- Opening Delimiter -
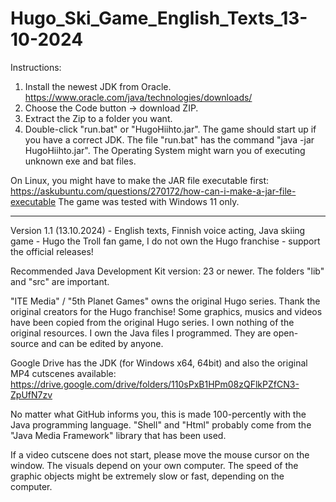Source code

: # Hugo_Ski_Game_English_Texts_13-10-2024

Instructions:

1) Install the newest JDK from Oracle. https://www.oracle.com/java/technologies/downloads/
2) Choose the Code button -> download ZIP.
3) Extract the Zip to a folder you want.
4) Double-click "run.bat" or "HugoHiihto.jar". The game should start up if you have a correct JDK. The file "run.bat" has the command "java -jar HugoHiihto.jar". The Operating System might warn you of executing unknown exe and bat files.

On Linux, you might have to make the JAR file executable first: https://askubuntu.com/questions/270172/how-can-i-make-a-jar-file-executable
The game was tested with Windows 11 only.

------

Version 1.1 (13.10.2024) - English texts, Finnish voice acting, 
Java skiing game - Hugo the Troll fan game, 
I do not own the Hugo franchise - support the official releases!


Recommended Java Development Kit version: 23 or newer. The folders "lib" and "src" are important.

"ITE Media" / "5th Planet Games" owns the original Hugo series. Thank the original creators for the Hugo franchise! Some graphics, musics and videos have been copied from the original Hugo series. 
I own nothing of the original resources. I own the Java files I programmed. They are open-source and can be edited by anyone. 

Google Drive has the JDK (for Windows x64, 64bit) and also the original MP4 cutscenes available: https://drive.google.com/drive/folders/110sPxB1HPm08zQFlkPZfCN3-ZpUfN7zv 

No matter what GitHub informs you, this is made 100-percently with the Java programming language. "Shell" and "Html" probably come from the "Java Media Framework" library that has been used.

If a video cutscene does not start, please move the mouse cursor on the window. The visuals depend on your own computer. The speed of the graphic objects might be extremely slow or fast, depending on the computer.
- Closing Delimiter -
- Opening Delimiter -
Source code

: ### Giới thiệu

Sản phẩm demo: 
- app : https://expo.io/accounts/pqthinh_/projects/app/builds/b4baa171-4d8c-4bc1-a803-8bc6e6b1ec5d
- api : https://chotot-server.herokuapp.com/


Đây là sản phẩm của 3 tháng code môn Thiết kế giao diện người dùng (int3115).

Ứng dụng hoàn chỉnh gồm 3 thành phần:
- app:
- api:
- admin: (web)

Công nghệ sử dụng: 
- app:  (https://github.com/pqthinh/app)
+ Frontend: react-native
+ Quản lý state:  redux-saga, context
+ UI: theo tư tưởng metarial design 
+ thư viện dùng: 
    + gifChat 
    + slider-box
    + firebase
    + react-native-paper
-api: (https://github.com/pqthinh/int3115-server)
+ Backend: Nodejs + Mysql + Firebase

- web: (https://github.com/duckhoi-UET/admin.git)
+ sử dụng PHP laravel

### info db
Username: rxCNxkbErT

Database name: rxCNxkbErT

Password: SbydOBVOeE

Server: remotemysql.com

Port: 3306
- Closing Delimiter -
Task objective:
Select all lines in the listing that include the word "admin".

Response to this task:
- admin: (web)
- web: (https://github.com/duckhoi-UET/admin.git)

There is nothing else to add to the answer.